The 3" pad, while not ideal for a whole car, is still about the same surface area as a piece of clay in hand. So all in all I'd bet the pad is still faster. 

Still lovin the towel BTW.


----------



## SSj4G60 (Aug 13, 2001)

Will be trying out the 6" w/ my PC tomorrow.


----------



## DetailersDomain (Jun 25, 2006)

that's great let us know how it goes.


----------



## SSj4G60 (Aug 13, 2001)

So far so good, only caveat is I'm using more detailing spray than usual w/ a claybar but the time saved is worth it. Sucks having no steady shade so I'm working around the sun. 



ps 
The adams detail spray smells awesome, rivals Duragloss carwash.


----------



## DetailersDomain (Jun 25, 2006)

good to hear. 

just like when claying its good to have a ton of lubricant.


----------



## Jedidub (Oct 6, 2010)

Having trouble ordering this on the website calling now can't wait to try this out.


----------



## DetailersDomain (Jun 25, 2006)

did you call us yet didn't get any messages


----------



## Jedidub (Oct 6, 2010)

DetailersDomain said:


> did you call us yet didn't get any messages


Yes I did, but will call tomorrow sorry been busy.


----------



## dat (Oct 1, 2003)

To answer your question...yes this may be the end of claying. Just finished using the nano and it is great. Definitely saved my fingers from cramping up with a regular clay bar.


----------



## DetailersDomain (Jun 25, 2006)

that's great!


----------



## WeeTallDidTiming (Jul 22, 2011)

how does this thing do with bugs? 
im not talking like a bumper caked full of bugs without prep work. 
like the couple splatters that are still there after bug sponge/initial prep wash. 
i usually find myself going over the front bumper mirrors hood and windshield even after prep/decon to get bugs that are stuck good. 

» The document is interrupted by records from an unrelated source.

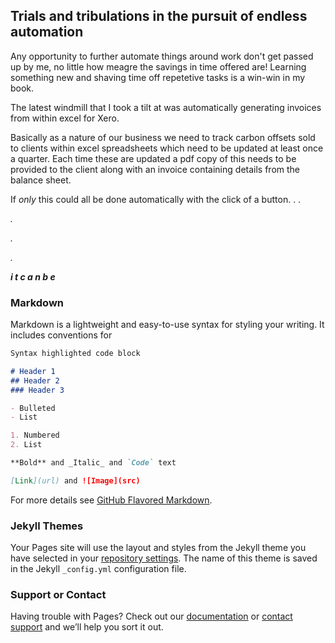 ## Trials and tribulations in the pursuit of endless automation

Any opportunity to further automate things around work don't get passed up by me, no little how meagre the savings in time offered are!
Learning something new and shaving time off repetetive tasks is a win-win in my book. 

The latest windmill that I took a tilt at was automatically generating invoices from within excel for Xero. 

Basically as a nature of our business we need to track carbon offsets sold to clients within excel spreadsheets which need to be updated at least once a quarter. Each time these are updated a pdf copy of this needs to be provided to the client along with an invoice containing details from the balance sheet.

If *only* this could all be done automatically with the click of a button. . .

*.*

*.*

*.*

***i t   c a n  b e***

### Markdown

Markdown is a lightweight and easy-to-use syntax for styling your writing. It includes conventions for

```markdown
Syntax highlighted code block

# Header 1
## Header 2
### Header 3

- Bulleted
- List

1. Numbered
2. List

**Bold** and _Italic_ and `Code` text

[Link](url) and ![Image](src)
```

For more details see [GitHub Flavored Markdown](https://guides.github.com/features/mastering-markdown/).

### Jekyll Themes

Your Pages site will use the layout and styles from the Jekyll theme you have selected in your [repository settings](https://github.com/gnarly-charlie/excel-pyxero/settings). The name of this theme is saved in the Jekyll `_config.yml` configuration file.

### Support or Contact

Having trouble with Pages? Check out our [documentation](https://help.github.com/categories/github-pages-basics/) or [contact support](https://github.com/contact) and we’ll help you sort it out.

im def willing to try this product. im normally in 1.5hours of prep/decon at work on cars that arent very hammered. most of the time spent is de bugging/claying rail dust hard water sap poop marks 
id love t cut that time in half 
i think ill order one tomorrow. 

did you say this will work on a flex? i have the 5.5 inch backing plate and use 6" pads all the time. 

oh and does anyone have any expierence with mold spores??? 
little black dots that kinda look like tar but its not. 
ALL of our cars at work get mold spores i think because of our landscaping. 
huuuge pita and can really only come off with clay 
if this new product can tackle those little bastard dots i will switch over to it no questions.


----------



## dat (Oct 1, 2003)

DetailersDomain said:


> that's great!


 yeah, the nanoskin was awesome. too bad that i had to detail my car in poor light. though the paint is clean (i nano, polished, then duraglossed the car) i couldn't see the paint as well as usual. due to a combo of schedule, crap weather, and not enough garage lighting i didn't get out all the imperfections. definitely not my best work. the sun finally came out today and man was i sorta bummed out when i took the car out of the garage.  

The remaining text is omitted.